1. A well comprising:
a bore hole extending from a surface location and penetrating a hydrocarbon bearing interval,
a casing string in the bore hole having a predetermined minimum internal diameter, and
a flapper valve assembly having:
an internal diameter at least as large as the casing internal diameter and providing a tubular housing providing part of the casing siring and being at a location between the hydrocarbon bearing interval and the surface location,
a flapper valve member movable between a first inoperative position allowing upward and downward flow through the casing string and a second operative position allowing upward flow and preventing downward flow through the casing string, and
a manipulable device for holding the flapper valve member in the first position, the manipulable device comprises a sliding sleeve having a lower position holding the flapper valve in a stowed position and an upper position allowing the flapper valve to move to the second operative position allowing upward flow and preventing downward flow through the casing string, the sliding sleeve protecting the flapper valve from accumulating debris in the stowed position, a first end of the sleeve having a downwardly facing shoulder for receiving operative elements of a setting tool and thereby pulling the sliding sleeve upwardly into the upper position, and a second end of the sleeve adapted to sealingly engage the tubular housing when the flapper valve is disposed at the first position.
2. The well of claim 1 wherein the well includes a section deviating substantially from the vertical and passing a substantial distance in the hydrocarbon bearing interval, the flapper valve assembly being intermediate the ends of the hydrocarbon bearing formation and separating the casing into two treatment zones.
3. The well of claim 2 comprising a multiplicity of flapper valve assemblies intermediate the ends of the hydrocarbon bearing formation separating the casing into a multiplicity of treatment zones.
4. The well of claim 1 wherein the flapper valve member is of a frangible material.
5. The well of claim 4 wherein the flapper valve members are made of a material selected from the group consisting of cast aluminum, cast iron and ceramics.
6. The well of claim 1 wherein the flapper valve member is of an acid soluble material.
7. The well of claim 1 wherein the tubular housing comprises a lower section providing an upwardly facing frustoconical valve seat having an O-ring thereon for sealing against the flapper valve member when disposed in the second position, and wherein the second end of the sleeve is frustoconical and complements the upwardly facing frustoconical valve seat in the tubular housing, providing a seal against the O-ring.
8. The well of claim 1 wherein the second end of the sleeve is tapered and adapted to sealing engage the upwardly Lacing frustoconical valve seat in the tubular housing.
10. The flapper valve assembly of claim 9 wherein the resilient seal comprises an O-ring seal and the shiftable sleeve end provides a surface sealing thereagainst.
11. The flapper valve assembly of claim 10 wherein the upwardly facing valve seat is of frustoconical shape and the sealing surface of the shiftable sleeve end is of a complementary frustoconical shape.
12. The flapper valve member of claim 9 wherein the shiftable sleeve is mounted for movement toward the upper end thereby allowing movement of the flapper valve member toward the second position.
13. The flapper valve assembly of claim 9 wherein the end of the shiftable sleeve for sealing engagement with the upwardly facing resilient seal is tapered.

This invention relates to a method and apparatus for completing hydrocarbon wells and more particularly to a technique for stimulating multiple zones in a single well and then cleaning up the well in preparation for production.

An important development in natural gas production in recent decades, at least in the continental United States, has been the improvement of hydraulic fracturing techniques for stimulating production from previously uneconomically tight formations.

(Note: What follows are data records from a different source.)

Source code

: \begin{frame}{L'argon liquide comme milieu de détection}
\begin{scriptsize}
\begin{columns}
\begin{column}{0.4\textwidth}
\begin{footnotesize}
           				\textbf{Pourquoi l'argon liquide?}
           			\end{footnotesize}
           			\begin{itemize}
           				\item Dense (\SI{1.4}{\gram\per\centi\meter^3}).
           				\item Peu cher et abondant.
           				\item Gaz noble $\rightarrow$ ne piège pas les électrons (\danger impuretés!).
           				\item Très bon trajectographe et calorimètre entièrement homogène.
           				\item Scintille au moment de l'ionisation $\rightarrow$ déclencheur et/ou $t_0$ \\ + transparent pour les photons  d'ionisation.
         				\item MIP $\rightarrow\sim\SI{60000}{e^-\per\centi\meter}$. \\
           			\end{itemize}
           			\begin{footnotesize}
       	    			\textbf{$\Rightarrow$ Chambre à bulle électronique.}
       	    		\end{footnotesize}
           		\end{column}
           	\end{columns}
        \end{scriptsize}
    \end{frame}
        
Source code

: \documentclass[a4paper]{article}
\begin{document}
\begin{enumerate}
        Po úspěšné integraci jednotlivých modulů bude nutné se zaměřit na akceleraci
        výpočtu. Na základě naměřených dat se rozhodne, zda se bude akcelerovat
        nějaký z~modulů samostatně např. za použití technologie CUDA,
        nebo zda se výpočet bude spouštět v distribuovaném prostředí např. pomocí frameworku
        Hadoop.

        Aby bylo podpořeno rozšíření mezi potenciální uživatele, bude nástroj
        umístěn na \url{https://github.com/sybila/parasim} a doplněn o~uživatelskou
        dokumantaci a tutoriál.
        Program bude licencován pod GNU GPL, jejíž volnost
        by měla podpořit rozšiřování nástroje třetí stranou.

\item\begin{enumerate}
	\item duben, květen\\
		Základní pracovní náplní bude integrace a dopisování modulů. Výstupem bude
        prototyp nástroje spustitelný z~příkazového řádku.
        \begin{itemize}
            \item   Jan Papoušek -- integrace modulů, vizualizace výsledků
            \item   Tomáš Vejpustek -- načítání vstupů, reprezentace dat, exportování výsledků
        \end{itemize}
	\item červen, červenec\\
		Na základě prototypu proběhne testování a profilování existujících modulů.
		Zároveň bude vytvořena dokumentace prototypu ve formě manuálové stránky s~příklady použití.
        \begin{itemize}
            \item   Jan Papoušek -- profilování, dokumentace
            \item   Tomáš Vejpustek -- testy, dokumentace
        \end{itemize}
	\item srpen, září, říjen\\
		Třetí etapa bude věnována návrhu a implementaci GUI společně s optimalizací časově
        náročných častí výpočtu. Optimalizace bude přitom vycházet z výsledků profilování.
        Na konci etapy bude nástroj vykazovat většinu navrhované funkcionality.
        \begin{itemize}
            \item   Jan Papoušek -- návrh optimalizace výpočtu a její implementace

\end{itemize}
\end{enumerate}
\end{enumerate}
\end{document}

For example, the largest gas field put on production in the lower forty eight states in the last twenty years is the Bob West Field in Zapata County, Tex. This field was discovered in the 1950's but was uneconomic using the fracturing techniques of the time where typical frac jobs injected 5,000-20,000 pounds of proppant into a well. It was not until the 1980's that large frac jobs became feasible where in excess of 300,000 pounds of proppant were routinely injected into wells. The production from wells in the Bob West Field increased from a few hundred MCF per day to thousands of MCF per day. Without the development of high volume frac treatments, there would be very little deep gas produced in the continental United States.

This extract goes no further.